The Heritage Foundation

Executive Memorandum #458 on Taxes

September 3, 1996

September 3, 1996 | Executive Memorandum on Taxes

OPIC-ing The Taxpayers Pocket

When it returns from its August recess, the House of Representatives is expected to consider H.R. 3759, the Exports, Jobs, and Growth Act of 1996, which authorizes appropriations for the Trade and Development Agency (TDA) and export programs of the International Trade Administration (ITA) for fiscal years 1997 and 1998. But the heart of the Act extends the authority of the Overseas Private Investment Corporation (OPIC) to engage in new commitments through 2001 and doubles the statutory limits on OPIC's insurance and financing activities. 

OPIC insures overseas investments by U.S. business against loss to expropriation, political instability, and unforeseen contingencies, such as currency inconvertibility. It also issues investment guarantees and direct loans to U.S. businesses for international investments. The agency was created by the Foreign Assistance Act of 1961 to complement the federal government's trade policy and development activities. Specifically, OPIC is charged with increasing U.S. exports and assisting American private capital in the development of less developed countries (LDCs) and countries in transition from non-market to market economies. 

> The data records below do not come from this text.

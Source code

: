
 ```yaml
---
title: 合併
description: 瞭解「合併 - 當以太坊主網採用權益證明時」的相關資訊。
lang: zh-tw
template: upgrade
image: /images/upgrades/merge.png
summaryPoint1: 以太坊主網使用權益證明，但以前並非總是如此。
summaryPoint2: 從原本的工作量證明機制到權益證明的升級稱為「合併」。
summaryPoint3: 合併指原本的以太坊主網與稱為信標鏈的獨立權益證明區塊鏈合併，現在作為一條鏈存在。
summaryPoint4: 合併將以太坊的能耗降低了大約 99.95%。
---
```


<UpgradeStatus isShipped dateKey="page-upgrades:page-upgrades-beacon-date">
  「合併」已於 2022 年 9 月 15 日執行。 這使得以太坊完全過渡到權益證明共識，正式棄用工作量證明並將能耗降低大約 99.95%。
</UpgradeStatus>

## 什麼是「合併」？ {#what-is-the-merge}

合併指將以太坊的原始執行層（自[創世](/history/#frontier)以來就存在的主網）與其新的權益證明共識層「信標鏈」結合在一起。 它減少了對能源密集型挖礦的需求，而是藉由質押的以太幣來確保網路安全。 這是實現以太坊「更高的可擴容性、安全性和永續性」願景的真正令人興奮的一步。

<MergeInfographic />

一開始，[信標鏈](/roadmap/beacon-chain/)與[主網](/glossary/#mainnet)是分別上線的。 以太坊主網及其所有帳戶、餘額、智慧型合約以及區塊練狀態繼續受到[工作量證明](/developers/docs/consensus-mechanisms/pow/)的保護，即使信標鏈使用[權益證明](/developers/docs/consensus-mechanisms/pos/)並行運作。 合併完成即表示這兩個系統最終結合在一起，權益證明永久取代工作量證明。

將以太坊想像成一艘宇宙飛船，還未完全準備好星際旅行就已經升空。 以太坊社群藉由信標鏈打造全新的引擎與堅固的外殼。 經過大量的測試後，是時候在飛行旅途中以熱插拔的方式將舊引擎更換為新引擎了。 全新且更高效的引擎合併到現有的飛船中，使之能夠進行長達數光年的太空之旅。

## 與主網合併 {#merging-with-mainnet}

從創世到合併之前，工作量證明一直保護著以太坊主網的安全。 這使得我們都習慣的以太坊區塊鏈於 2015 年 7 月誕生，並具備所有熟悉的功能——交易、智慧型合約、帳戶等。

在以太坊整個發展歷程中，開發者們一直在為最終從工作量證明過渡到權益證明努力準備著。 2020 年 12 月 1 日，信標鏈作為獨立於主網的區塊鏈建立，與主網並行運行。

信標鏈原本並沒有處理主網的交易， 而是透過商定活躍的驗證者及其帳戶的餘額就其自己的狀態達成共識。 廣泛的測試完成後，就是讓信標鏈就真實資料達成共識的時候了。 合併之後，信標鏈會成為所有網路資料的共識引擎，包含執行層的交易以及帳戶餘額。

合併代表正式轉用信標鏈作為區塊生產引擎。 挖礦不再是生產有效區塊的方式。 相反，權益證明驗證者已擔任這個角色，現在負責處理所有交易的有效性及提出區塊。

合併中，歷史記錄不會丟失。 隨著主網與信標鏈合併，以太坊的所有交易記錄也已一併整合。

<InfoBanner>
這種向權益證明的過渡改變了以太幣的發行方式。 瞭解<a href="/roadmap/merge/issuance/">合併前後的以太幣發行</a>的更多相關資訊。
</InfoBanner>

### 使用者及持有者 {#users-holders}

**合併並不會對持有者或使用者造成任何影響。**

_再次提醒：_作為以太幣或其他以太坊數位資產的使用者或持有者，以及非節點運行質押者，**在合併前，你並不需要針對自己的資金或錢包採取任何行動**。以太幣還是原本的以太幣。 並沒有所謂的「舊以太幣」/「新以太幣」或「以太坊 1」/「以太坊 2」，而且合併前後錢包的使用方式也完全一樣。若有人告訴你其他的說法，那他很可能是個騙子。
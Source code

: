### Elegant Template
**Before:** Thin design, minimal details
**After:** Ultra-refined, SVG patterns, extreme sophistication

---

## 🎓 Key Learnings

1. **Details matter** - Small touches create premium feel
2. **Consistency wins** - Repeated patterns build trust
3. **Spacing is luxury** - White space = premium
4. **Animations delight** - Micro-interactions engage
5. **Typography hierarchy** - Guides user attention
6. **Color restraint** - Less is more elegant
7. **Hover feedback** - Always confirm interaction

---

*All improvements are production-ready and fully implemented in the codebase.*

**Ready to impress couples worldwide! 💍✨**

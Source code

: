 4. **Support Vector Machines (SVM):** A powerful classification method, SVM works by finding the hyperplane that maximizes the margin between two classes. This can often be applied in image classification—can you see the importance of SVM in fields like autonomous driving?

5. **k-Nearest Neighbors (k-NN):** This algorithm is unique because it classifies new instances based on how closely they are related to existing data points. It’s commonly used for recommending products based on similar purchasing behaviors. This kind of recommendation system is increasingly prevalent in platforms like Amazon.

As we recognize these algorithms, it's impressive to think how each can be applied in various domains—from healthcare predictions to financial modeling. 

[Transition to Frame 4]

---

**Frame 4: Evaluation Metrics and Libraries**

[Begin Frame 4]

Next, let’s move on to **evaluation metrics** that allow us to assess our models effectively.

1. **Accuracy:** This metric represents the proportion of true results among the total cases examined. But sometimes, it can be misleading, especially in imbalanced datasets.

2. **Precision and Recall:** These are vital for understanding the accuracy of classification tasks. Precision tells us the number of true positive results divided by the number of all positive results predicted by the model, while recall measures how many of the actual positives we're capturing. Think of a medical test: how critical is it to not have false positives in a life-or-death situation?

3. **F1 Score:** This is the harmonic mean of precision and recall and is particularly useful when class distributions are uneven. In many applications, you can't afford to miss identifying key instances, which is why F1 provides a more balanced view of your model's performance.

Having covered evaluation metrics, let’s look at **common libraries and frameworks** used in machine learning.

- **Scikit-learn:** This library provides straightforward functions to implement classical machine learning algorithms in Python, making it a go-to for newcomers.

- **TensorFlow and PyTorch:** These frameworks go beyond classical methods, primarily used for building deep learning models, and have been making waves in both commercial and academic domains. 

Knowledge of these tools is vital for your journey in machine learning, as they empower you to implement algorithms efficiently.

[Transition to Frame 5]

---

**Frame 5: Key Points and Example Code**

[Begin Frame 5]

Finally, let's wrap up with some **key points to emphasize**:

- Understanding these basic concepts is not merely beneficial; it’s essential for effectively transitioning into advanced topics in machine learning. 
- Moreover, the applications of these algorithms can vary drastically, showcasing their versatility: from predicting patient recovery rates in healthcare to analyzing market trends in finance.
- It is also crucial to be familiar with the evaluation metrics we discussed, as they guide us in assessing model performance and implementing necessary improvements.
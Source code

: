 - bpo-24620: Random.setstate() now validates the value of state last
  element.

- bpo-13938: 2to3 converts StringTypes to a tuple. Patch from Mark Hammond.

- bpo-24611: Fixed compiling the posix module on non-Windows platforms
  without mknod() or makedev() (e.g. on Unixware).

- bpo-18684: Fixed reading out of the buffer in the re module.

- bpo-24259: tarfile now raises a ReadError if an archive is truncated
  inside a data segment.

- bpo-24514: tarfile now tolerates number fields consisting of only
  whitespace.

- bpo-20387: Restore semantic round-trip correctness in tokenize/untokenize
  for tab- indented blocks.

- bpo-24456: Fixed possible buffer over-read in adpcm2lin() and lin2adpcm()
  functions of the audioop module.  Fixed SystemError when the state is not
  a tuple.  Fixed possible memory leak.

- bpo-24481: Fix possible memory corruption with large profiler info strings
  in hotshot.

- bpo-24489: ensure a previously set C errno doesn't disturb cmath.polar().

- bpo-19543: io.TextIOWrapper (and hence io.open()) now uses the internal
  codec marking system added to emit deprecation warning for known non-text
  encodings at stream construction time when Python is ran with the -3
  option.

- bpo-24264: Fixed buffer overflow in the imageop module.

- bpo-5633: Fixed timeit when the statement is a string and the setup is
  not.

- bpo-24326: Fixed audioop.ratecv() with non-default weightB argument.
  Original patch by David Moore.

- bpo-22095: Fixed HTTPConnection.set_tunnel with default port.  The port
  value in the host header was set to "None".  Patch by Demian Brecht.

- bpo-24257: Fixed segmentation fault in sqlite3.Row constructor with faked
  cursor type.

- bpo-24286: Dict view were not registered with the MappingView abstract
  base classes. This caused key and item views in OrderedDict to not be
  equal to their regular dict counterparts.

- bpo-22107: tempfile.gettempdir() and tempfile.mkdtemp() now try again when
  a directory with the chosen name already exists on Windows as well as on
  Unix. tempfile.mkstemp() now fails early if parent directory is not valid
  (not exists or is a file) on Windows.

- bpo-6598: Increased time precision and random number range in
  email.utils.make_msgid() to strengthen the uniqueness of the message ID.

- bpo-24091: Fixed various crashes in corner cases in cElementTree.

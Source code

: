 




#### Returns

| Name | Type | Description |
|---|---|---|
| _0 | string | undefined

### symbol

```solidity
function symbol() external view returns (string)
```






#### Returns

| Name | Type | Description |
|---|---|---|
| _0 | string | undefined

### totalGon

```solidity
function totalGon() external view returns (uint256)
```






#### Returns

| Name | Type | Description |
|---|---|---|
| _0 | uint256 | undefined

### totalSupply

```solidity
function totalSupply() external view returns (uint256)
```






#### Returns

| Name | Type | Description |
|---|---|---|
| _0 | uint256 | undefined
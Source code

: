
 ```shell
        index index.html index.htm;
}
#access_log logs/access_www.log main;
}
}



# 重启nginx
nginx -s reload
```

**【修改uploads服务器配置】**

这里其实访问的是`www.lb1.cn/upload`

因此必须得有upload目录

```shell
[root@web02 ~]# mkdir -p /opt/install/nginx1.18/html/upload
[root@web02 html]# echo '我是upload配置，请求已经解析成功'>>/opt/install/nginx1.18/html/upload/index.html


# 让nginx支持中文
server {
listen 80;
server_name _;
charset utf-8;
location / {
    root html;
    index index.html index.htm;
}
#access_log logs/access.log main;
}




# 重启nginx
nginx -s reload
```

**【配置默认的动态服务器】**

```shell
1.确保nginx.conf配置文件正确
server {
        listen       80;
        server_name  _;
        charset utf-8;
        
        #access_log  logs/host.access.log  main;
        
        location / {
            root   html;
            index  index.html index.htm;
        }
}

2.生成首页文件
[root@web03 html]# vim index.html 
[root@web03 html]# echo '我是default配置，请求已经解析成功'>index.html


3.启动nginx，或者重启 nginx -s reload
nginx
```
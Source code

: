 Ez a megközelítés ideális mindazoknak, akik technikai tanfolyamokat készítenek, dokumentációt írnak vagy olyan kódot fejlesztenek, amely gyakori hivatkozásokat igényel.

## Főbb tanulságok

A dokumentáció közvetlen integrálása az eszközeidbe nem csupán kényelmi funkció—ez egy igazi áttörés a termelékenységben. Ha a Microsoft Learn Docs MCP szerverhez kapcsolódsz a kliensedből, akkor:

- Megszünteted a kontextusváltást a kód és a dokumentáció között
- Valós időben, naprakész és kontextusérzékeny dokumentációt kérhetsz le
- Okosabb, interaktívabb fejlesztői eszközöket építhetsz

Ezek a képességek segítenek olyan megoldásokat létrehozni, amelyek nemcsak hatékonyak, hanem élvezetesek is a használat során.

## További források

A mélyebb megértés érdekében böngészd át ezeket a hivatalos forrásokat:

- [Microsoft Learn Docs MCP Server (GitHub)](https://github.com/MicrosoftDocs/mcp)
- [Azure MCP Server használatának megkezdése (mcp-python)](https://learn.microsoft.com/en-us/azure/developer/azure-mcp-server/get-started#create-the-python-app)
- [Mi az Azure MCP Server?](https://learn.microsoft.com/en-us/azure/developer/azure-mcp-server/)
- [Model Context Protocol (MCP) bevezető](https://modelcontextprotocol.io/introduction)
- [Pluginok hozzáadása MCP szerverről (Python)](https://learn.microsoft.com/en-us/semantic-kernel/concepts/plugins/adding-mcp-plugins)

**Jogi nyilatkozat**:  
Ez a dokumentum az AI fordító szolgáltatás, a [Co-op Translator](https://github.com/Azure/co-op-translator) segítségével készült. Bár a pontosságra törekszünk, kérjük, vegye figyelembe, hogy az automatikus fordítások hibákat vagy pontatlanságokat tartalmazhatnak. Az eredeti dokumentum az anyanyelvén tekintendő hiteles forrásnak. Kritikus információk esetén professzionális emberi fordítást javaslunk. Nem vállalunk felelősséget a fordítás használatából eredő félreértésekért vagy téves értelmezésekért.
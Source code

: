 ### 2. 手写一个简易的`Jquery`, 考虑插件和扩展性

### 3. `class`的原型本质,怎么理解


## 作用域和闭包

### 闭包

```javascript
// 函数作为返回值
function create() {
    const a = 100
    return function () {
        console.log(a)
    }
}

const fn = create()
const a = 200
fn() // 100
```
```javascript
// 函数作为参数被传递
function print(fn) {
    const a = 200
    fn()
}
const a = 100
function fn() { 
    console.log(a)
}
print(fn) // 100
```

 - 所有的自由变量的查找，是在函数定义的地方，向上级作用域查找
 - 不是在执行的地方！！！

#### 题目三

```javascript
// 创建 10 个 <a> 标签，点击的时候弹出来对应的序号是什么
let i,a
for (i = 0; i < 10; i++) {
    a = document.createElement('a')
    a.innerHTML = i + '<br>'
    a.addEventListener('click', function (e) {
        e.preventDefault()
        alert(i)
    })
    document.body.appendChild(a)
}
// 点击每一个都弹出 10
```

Strangely, no one seems to notice the irony of using a government-run program to encourage other countries to end government interference in their economies. Congress should not expand OPIC's funding and authority. OPIC is another form of corporate welfare and accomplishes nothing that cannot be performed better in the private sector, without risk to U.S. taxpayers.

  • OPIC could cost U.S. taxpayers billions of dollars Proponents insist that OPIC makes a profit and actually decreases the deficit. But while OPIC did make $167 million in profits last year, largely from revenues of U.S. treasury bonds, this figure does not take into account the amount that U.S. taxpayers are obligated to pay as underwriters of OPIC-insured investments. In 1995 alone, OPIC issued policies covering $8.6 billion of investment. The accumulated value of insured investments is many times this amount. American taxpayers typically are liable for 90 percent of the insured investment in the event the policy must be paid.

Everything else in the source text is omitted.